Two asynchronous electric motors with a total output of 150 kilowatts (204 hp) give the Detroit showcar Audi e-tron the performance of a genuine sports car. The concept car can accelerate from 0 to 100 km/h (0 – 62.14 mph) in 5.9 seconds if necessary, and goes from 60 to 120 km/h (37.28 – 74.56 mph) in 5.1 seconds. The torque is distributed selectively to the wheels based on the driving situation and the condition of the road surface, resulting in outstanding traction and handling.

The top speed is limited to 200 km/h (124.27 mph), as the amount of energy required by the electric motors increases disproportionately to speed. The range in the NECD combined cycle is approximately 250 kilometers (155.34 miles).

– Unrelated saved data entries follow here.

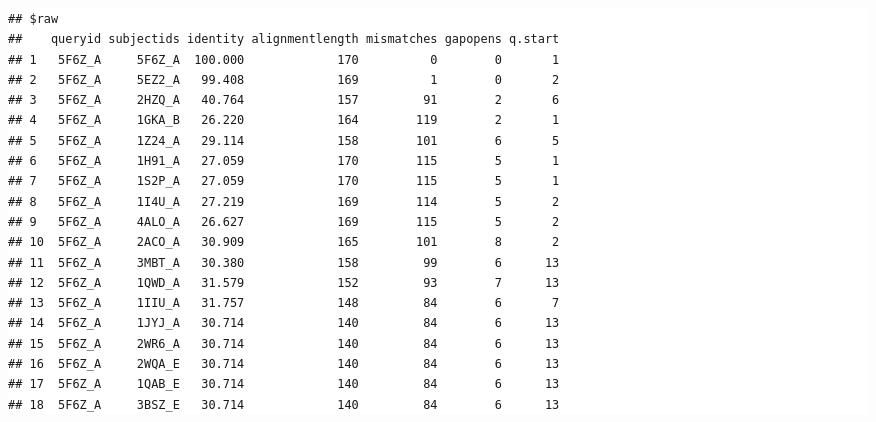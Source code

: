     ## $raw
    ##    queryid subjectids identity alignmentlength mismatches gapopens q.start
    ## 1   5F6Z_A     5F6Z_A  100.000             170          0        0       1
    ## 2   5F6Z_A     5EZ2_A   99.408             169          1        0       2
    ## 3   5F6Z_A     2HZQ_A   40.764             157         91        2       6
    ## 4   5F6Z_A     1GKA_B   26.220             164        119        2       1
    ## 5   5F6Z_A     1Z24_A   29.114             158        101        6       5
    ## 6   5F6Z_A     1H91_A   27.059             170        115        5       1
    ## 7   5F6Z_A     1S2P_A   27.059             170        115        5       1
    ## 8   5F6Z_A     1I4U_A   27.219             169        114        5       2
    ## 9   5F6Z_A     4ALO_A   26.627             169        115        5       2
    ## 10  5F6Z_A     2ACO_A   30.909             165        101        8       2
    ## 11  5F6Z_A     3MBT_A   30.380             158         99        6      13
    ## 12  5F6Z_A     1QWD_A   31.579             152         93        7      13
    ## 13  5F6Z_A     1IIU_A   31.757             148         84        6       7
    ## 14  5F6Z_A     1JYJ_A   30.714             140         84        6      13
    ## 15  5F6Z_A     2WR6_A   30.714             140         84        6      13
    ## 16  5F6Z_A     2WQA_E   30.714             140         84        6      13
    ## 17  5F6Z_A     1QAB_E   30.714             140         84        6      13
    ## 18  5F6Z_A     3BSZ_E   30.714             140         84        6      13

The energy storage unit is charged with household current (230 volts, 16 amperes) via a cable and a plug. The socket is behind a cover at the back of the car. The charging time when the battery is empty is around 11 hours, but heavy current (400 volts, 32 amperes) cuts this to around just two hours.

The battery is charged not only when the car is stationary, but also when it is in motion. The keyword here is recuperation. This form of energy recovery and recharging of the battery is already available on many Audi production models. During braking, the alternator converts the kinetic energy into electrical energy, which it then feeds into the on-board electrical system.

The Detroit showcar Audi e-tron in its further developed version goes one decisive step further into the future; an electro-mechanical brake system means the potential of electric motors for energy recovery can now be exploited. A hydraulic fixed-caliper brake is mounted on the front axle, with two novel, electrically actuated floating-caliper brakes mounted on the rear axle. These floating calipers are actuated not by any mechanical or hydraulic transfer elements, but rather by wire (“brake by wire”). In addition, this eliminates frictional losses due to residual slip when the brakes are not being applied.

By virtue of being isolated from the brake pedal, the Audi e-tron’s electric motors can convert the entire deceleration energy into electric current and recover it. The electromechanical brake system is only activated if greater deceleration is required. These control actions are unnoticeable to the driver, who feels only a predictable and constant pedal feel as with a hydraulic brake system.

An automotive first: the heat pump
The heat pump, too – which made its first appearance in an automobile on the Audi e-tron concept car shown in Frankfurt – helps to boost efficiency and range. Unlike a combustion engine, the electric drive system generally does not produce enough waste heat to effectively heat the interior. Other electric vehicles are equipped with electric supplemental heaters, which consume a relatively large amount of energy. The heat pump used by Audi – and commonly used in buildings – is a highly efficient machine that uses mechanical work to provide heat with a minimum input of energy.

A high-efficiency climate control system is used to cool the interior. It works together with the thermal management system to also control the temperature of the high-voltage battery. This is because the battery, power electronics and electric motors must be kept at their respective ideal operating temperatures to achieve optimal performance and range.

As soon as the vehicle is connected to a charging station the vehicle is preconditioned as appropriate by the thermal management and other associated systems. In cold conditions the drive system is preheated, and in hot conditions it is cooled. This preconditioning can also be extended to the interior, if necessary, so that the passengers can step into a cabin that has been heated or cooled as appropriate for their comfort.